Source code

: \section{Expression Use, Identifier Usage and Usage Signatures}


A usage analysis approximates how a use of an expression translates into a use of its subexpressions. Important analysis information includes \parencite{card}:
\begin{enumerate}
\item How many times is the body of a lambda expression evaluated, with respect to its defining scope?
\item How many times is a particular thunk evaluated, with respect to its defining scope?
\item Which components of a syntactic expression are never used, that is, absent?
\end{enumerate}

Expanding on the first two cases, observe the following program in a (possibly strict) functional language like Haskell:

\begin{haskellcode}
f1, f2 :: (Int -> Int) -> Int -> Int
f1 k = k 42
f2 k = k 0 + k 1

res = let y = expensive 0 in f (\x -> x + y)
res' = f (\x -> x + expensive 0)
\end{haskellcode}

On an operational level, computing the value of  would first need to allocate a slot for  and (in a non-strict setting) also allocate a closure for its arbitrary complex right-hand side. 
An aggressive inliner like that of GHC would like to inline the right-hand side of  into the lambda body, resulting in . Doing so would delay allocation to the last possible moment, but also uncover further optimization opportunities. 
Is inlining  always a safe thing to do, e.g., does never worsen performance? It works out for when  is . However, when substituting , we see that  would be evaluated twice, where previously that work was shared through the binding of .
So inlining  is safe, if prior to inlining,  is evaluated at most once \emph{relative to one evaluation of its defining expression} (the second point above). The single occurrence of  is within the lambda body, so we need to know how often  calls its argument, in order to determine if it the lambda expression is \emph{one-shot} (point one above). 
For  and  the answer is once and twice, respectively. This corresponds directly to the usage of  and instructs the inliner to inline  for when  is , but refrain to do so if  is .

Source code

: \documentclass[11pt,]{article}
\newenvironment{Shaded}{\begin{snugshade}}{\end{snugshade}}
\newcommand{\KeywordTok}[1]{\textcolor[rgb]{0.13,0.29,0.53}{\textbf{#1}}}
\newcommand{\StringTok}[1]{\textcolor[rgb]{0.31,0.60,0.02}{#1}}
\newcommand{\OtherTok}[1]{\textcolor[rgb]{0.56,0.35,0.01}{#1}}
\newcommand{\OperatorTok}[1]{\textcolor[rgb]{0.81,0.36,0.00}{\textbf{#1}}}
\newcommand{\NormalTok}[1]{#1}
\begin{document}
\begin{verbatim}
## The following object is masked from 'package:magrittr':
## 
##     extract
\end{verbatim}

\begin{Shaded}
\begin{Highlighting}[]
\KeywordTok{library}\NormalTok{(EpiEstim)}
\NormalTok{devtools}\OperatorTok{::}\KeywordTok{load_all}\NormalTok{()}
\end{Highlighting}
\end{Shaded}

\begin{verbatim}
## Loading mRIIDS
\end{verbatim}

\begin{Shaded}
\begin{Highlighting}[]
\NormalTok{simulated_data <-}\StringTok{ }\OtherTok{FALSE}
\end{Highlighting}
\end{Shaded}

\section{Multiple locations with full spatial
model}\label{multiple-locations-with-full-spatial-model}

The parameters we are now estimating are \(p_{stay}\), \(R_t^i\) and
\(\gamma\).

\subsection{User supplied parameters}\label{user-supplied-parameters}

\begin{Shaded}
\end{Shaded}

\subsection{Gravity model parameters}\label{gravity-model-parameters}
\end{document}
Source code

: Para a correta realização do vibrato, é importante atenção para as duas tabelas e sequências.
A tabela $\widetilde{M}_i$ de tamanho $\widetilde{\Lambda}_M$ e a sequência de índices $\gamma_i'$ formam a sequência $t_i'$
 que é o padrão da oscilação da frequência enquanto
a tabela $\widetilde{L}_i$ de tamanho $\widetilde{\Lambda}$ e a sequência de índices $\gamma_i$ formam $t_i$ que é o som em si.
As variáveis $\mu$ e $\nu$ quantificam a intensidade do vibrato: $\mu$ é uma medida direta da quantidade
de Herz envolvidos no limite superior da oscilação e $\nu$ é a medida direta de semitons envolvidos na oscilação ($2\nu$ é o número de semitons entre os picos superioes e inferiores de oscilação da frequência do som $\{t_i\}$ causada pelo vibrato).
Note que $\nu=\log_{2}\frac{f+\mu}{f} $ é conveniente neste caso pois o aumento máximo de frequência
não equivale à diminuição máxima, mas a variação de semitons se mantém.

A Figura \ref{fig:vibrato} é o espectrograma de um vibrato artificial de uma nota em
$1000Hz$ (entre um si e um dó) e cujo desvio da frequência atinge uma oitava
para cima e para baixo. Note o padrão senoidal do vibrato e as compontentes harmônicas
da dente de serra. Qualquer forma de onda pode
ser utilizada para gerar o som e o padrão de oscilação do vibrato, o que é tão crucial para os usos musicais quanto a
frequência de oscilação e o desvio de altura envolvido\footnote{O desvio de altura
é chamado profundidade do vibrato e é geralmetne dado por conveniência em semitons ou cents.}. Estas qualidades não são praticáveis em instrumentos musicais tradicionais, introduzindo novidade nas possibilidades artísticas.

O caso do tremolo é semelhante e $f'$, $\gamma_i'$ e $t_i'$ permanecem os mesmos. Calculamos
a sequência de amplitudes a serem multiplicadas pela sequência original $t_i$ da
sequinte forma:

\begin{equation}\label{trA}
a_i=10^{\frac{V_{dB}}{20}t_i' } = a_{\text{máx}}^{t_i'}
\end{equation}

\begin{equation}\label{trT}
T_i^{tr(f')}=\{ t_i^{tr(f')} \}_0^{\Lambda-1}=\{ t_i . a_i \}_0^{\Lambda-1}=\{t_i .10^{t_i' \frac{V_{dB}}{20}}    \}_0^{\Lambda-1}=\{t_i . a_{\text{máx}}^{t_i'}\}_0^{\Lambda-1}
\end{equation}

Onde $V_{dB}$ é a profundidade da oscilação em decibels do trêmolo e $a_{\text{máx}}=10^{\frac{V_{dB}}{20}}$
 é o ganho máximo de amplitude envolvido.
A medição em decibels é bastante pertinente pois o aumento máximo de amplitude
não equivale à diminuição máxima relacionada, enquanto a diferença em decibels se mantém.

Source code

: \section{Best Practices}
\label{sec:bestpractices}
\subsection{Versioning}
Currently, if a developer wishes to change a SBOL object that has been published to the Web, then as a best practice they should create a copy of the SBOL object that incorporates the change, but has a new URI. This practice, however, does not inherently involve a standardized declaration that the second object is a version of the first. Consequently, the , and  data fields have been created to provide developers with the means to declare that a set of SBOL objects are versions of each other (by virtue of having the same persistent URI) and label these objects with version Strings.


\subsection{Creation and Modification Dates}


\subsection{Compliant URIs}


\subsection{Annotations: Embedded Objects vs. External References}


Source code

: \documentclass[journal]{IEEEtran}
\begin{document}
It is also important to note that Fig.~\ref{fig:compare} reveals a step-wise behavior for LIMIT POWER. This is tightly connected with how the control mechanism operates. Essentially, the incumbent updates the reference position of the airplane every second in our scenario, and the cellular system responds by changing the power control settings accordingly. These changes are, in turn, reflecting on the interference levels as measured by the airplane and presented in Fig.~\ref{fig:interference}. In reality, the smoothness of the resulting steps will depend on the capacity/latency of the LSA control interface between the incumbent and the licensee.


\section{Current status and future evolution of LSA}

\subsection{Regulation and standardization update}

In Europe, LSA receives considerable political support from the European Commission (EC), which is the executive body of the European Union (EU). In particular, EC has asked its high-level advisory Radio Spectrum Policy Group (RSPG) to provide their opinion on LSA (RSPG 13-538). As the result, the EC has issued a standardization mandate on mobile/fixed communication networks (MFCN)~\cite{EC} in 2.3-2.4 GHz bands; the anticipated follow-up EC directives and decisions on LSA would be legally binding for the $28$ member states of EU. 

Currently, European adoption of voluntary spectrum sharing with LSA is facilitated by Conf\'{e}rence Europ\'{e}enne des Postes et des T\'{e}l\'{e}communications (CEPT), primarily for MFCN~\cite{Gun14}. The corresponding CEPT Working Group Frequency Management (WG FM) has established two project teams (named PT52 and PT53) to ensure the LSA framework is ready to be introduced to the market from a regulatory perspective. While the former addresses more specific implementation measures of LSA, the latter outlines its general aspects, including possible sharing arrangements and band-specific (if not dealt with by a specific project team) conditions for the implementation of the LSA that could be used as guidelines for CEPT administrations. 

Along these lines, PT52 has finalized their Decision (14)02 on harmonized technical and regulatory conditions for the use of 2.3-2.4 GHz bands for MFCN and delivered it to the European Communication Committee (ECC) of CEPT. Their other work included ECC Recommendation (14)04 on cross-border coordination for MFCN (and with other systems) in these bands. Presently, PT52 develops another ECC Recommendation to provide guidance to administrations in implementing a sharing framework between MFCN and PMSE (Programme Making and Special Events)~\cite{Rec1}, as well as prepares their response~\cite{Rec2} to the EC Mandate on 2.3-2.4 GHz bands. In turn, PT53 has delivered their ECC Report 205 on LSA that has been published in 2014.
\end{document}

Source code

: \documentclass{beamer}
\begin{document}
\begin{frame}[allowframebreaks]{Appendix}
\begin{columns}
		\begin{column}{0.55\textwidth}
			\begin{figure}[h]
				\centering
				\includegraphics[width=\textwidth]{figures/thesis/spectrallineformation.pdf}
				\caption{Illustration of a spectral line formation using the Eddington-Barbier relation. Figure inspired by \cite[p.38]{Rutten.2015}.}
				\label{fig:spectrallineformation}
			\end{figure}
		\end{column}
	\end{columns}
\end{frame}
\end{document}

### INSTRUCTIONS FOR THE TASK
Restate word for word the lines of the data above, starting at the line containing "atinge uma oitava" and ending at the line containing "é o ganho máximo de amplitude envolvido.", both included, and nothing more.

### FINISHED EXERCISE
$1000Hz$ (entre um si e um dó) e cujo desvio da frequência atinge uma oitava
para cima e para baixo. Note o padrão senoidal do vibrato e as compontentes harmônicas
da dente de serra. Qualquer forma de onda pode
ser utilizada para gerar o som e o padrão de oscilação do vibrato, o que é tão crucial para os usos musicais quanto a
frequência de oscilação e o desvio de altura envolvido\footnote{O desvio de altura
é chamado profundidade do vibrato e é geralmetne dado por conveniência em semitons ou cents.}. Estas qualidades não são praticáveis em instrumentos musicais tradicionais, introduzindo novidade nas possibilidades artísticas.

O caso do tremolo é semelhante e $f'$, $\gamma_i'$ e $t_i'$ permanecem os mesmos. Calculamos
a sequência de amplitudes a serem multiplicadas pela sequência original $t_i$ da
sequinte forma:

\begin{equation}\label{trA}
a_i=10^{\frac{V_{dB}}{20}t_i' } = a_{\text{máx}}^{t_i'}
\end{equation}

\begin{equation}\label{trT}
T_i^{tr(f')}=\{ t_i^{tr(f')} \}_0^{\Lambda-1}=\{ t_i . a_i \}_0^{\Lambda-1}=\{t_i .10^{t_i' \frac{V_{dB}}{20}}    \}_0^{\Lambda-1}=\{t_i . a_{\text{máx}}^{t_i'}\}_0^{\Lambda-1}
\end{equation}

Onde $V_{dB}$ é a profundidade da oscilação em decibels do trêmolo e $a_{\text{máx}}=10^{\frac{V_{dB}}{20}}$
 é o ganho máximo de amplitude envolvido.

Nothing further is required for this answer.